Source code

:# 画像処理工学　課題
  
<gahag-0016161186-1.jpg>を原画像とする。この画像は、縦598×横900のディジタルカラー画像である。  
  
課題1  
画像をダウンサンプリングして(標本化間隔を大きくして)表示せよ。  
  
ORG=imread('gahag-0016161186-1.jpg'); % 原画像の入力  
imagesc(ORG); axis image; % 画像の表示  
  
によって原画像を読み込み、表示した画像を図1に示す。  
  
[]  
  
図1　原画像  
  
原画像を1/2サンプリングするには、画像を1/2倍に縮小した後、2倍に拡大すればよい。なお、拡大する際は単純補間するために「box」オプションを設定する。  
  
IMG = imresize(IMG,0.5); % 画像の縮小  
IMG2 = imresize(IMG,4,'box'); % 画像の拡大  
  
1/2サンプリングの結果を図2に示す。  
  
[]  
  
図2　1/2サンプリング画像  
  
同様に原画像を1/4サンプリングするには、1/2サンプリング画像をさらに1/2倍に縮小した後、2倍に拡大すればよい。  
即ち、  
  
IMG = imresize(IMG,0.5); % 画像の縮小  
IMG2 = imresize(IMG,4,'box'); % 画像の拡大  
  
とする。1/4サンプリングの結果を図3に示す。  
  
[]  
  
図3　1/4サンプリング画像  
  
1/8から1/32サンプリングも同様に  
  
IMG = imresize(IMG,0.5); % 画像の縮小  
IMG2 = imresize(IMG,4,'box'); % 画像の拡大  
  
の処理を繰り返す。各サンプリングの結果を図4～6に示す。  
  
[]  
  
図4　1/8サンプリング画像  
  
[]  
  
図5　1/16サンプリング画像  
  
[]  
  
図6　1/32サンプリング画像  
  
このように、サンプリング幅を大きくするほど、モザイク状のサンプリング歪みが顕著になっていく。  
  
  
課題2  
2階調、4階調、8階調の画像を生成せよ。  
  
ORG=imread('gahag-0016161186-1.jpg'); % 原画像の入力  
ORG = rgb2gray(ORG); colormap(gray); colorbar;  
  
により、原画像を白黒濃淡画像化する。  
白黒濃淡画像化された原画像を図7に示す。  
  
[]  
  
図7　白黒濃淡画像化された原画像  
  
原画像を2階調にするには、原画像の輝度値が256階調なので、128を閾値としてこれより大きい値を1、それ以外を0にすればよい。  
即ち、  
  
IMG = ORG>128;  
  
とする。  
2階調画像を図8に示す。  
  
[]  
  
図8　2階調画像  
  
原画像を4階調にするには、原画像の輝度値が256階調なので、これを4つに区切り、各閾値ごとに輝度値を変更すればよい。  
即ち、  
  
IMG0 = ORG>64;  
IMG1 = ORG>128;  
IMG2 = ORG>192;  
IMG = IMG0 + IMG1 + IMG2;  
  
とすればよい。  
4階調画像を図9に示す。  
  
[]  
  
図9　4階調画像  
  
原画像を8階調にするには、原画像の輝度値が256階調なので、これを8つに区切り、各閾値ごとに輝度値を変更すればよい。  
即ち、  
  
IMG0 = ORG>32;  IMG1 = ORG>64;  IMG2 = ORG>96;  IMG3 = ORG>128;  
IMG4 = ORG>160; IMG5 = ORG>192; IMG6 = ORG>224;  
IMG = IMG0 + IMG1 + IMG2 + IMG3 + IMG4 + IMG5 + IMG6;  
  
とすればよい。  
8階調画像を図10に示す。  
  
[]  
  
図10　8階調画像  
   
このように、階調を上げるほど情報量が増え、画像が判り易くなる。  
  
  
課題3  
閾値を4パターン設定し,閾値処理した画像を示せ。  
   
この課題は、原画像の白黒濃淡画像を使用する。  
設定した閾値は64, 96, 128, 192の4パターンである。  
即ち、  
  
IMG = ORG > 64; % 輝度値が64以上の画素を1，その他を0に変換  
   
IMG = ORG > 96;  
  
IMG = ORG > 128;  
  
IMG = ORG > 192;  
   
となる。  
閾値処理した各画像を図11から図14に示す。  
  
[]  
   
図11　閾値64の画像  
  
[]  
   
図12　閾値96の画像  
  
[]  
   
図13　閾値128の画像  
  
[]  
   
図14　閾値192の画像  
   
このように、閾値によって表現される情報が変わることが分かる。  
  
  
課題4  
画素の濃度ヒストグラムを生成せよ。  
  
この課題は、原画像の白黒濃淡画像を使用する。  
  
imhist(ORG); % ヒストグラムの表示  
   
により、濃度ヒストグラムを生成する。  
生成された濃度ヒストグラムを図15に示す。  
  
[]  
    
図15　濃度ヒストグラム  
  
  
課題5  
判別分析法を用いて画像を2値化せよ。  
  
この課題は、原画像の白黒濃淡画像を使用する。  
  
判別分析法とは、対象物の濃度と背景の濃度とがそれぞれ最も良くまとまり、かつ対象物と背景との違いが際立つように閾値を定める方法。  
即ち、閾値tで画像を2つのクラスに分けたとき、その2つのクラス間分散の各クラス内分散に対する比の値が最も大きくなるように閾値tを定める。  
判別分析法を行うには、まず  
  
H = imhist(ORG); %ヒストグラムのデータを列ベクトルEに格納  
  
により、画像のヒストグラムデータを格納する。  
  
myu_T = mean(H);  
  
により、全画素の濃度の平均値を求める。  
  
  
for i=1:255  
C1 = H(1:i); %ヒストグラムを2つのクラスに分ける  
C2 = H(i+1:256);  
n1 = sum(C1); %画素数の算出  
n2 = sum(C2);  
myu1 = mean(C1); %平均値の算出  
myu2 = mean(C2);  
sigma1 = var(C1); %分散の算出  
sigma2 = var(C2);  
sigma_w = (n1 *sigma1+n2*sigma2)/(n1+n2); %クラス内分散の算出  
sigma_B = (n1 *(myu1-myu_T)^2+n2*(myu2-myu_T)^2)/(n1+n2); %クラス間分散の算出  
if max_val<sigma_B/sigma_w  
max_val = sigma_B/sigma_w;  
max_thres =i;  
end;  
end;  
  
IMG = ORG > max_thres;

+++

Directions :: Above are some records; extract every one of them exactly.

Your solution ::
Source code

:# 画像処理工学　課題
  
<gahag-0016161186-1.jpg>を原画像とする。この画像は、縦598×横900のディジタルカラー画像である。  
  
課題1  
画像をダウンサンプリングして(標本化間隔を大きくして)表示せよ。  
  
ORG=imread('gahag-0016161186-1.jpg'); % 原画像の入力  
imagesc(ORG); axis image; % 画像の表示  
  
によって原画像を読み込み、表示した画像を図1に示す。  
  
[]  
  
図1　原画像  
  
原画像を1/2サンプリングするには、画像を1/2倍に縮小した後、2倍に拡大すればよい。なお、拡大する際は単純補間するために「box」オプションを設定する。  
  
IMG = imresize(IMG,0.5); % 画像の縮小  
IMG2 = imresize(IMG,4,'box'); % 画像の拡大  
  
1/2サンプリングの結果を図2に示す。  
  
[]  
  
図2　1/2サンプリング画像  
  
同様に原画像を1/4サンプリングするには、1/2サンプリング画像をさらに1/2倍に縮小した後、2倍に拡大すればよい。  
即ち、  
  
IMG = imresize(IMG,0.5); % 画像の縮小  
IMG2 = imresize(IMG,4,'box'); % 画像の拡大  
  
とする。1/4サンプリングの結果を図3に示す。  
  
[]  
  
図3　1/4サンプリング画像  
  
1/8から1/32サンプリングも同様に  
  
IMG = imresize(IMG,0.5); % 画像の縮小  
IMG2 = imresize(IMG,4,'box'); % 画像の拡大  
  
の処理を繰り返す。各サンプリングの結果を図4～6に示す。  
  
[]  
  
図4　1/8サンプリング画像  
  
[]  
  
図5　1/16サンプリング画像  
  
[]  
  
図6　1/32サンプリング画像  
  
このように、サンプリング幅を大きくするほど、モザイク状のサンプリング歪みが顕著になっていく。  
  
  
課題2  
2階調、4階調、8階調の画像を生成せよ。  
  
ORG=imread('gahag-0016161186-1.jpg'); % 原画像の入力  
ORG = rgb2gray(ORG); colormap(gray); colorbar;  
  
により、原画像を白黒濃淡画像化する。  
白黒濃淡画像化された原画像を図7に示す。  
  
[]  
  
図7　白黒濃淡画像化された原画像  
  
原画像を2階調にするには、原画像の輝度値が256階調なので、128を閾値としてこれより大きい値を1、それ以外を0にすればよい。  
即ち、  
  
IMG = ORG>128;  
  
とする。  
2階調画像を図8に示す。  
  
[]  
  
図8　2階調画像  
  
原画像を4階調にするには、原画像の輝度値が256階調なので、これを4つに区切り、各閾値ごとに輝度値を変更すればよい。  
即ち、  
  
IMG0 = ORG>64;  
IMG1 = ORG>128;  
IMG2 = ORG>192;  
IMG = IMG0 + IMG1 + IMG2;  
  
とすればよい。  
4階調画像を図9に示す。  
  
[]  
  
図9　4階調画像  
  
原画像を8階調にするには、原画像の輝度値が256階調なので、これを8つに区切り、各閾値ごとに輝度値を変更すればよい。  
即ち、  
  
IMG0 = ORG>32;  IMG1 = ORG>64;  IMG2 = ORG>96;  IMG3 = ORG>128;  
IMG4 = ORG>160; IMG5 = ORG>192; IMG6 = ORG>224;  
IMG = IMG0 + IMG1 + IMG2 + IMG3 + IMG4 + IMG5 + IMG6;  
  
とすればよい。  
8階調画像を図10に示す。  
  
[]  
  
図10　8階調画像  
   
このように、階調を上げるほど情報量が増え、画像が判り易くなる。  
  
  
課題3  
閾値を4パターン設定し,閾値処理した画像を示せ。  
   
この課題は、原画像の白黒濃淡画像を使用する。  
設定した閾値は64, 96, 128, 192の4パターンである。  
即ち、  
  
IMG = ORG > 64; % 輝度値が64以上の画素を1，その他を0に変換  
   
IMG = ORG > 96;  
  
IMG = ORG > 128;  
  
IMG = ORG > 192;  
   
となる。  
閾値処理した各画像を図11から図14に示す。  
  
[]  
   
図11　閾値64の画像  
  
[]  
   
図12　閾値96の画像  
  
[]  
   
図13　閾値128の画像  
  
[]  
   
図14　閾値192の画像  
   
このように、閾値によって表現される情報が変わることが分かる。  
  
  
課題4  
画素の濃度ヒストグラムを生成せよ。  
  
この課題は、原画像の白黒濃淡画像を使用する。  
  
imhist(ORG); % ヒストグラムの表示  
   
により、濃度ヒストグラムを生成する。  
生成された濃度ヒストグラムを図15に示す。  
  
[]  
    
図15　濃度ヒストグラム  
  
  
課題5  
判別分析法を用いて画像を2値化せよ。  
  
この課題は、原画像の白黒濃淡画像を使用する。  
  
判別分析法とは、対象物の濃度と背景の濃度とがそれぞれ最も良くまとまり、かつ対象物と背景との違いが際立つように閾値を定める方法。  
即ち、閾値tで画像を2つのクラスに分けたとき、その2つのクラス間分散の各クラス内分散に対する比の値が最も大きくなるように閾値tを定める。  
判別分析法を行うには、まず  
  
H = imhist(ORG); %ヒストグラムのデータを列ベクトルEに格納  
  
により、画像のヒストグラムデータを格納する。  
  
myu_T = mean(H);  
  
により、全画素の濃度の平均値を求める。  
  
  
for i=1:255  
C1 = H(1:i); %ヒストグラムを2つのクラスに分ける  
C2 = H(i+1:256);  
n1 = sum(C1); %画素数の算出  
n2 = sum(C2);  
myu1 = mean(C1); %平均値の算出  
myu2 = mean(C2);  
sigma1 = var(C1); %分散の算出  
sigma2 = var(C2);  
sigma_w = (n1 *sigma1+n2*sigma2)/(n1+n2); %クラス内分散の算出  
sigma_B = (n1 *(myu1-myu_T)^2+n2*(myu2-myu_T)^2)/(n1+n2); %クラス間分散の算出  
if max_val<sigma_B/sigma_w  
max_val = sigma_B/sigma_w;  
max_thres =i;  
end;  
end;  
  
IMG = ORG > max_thres;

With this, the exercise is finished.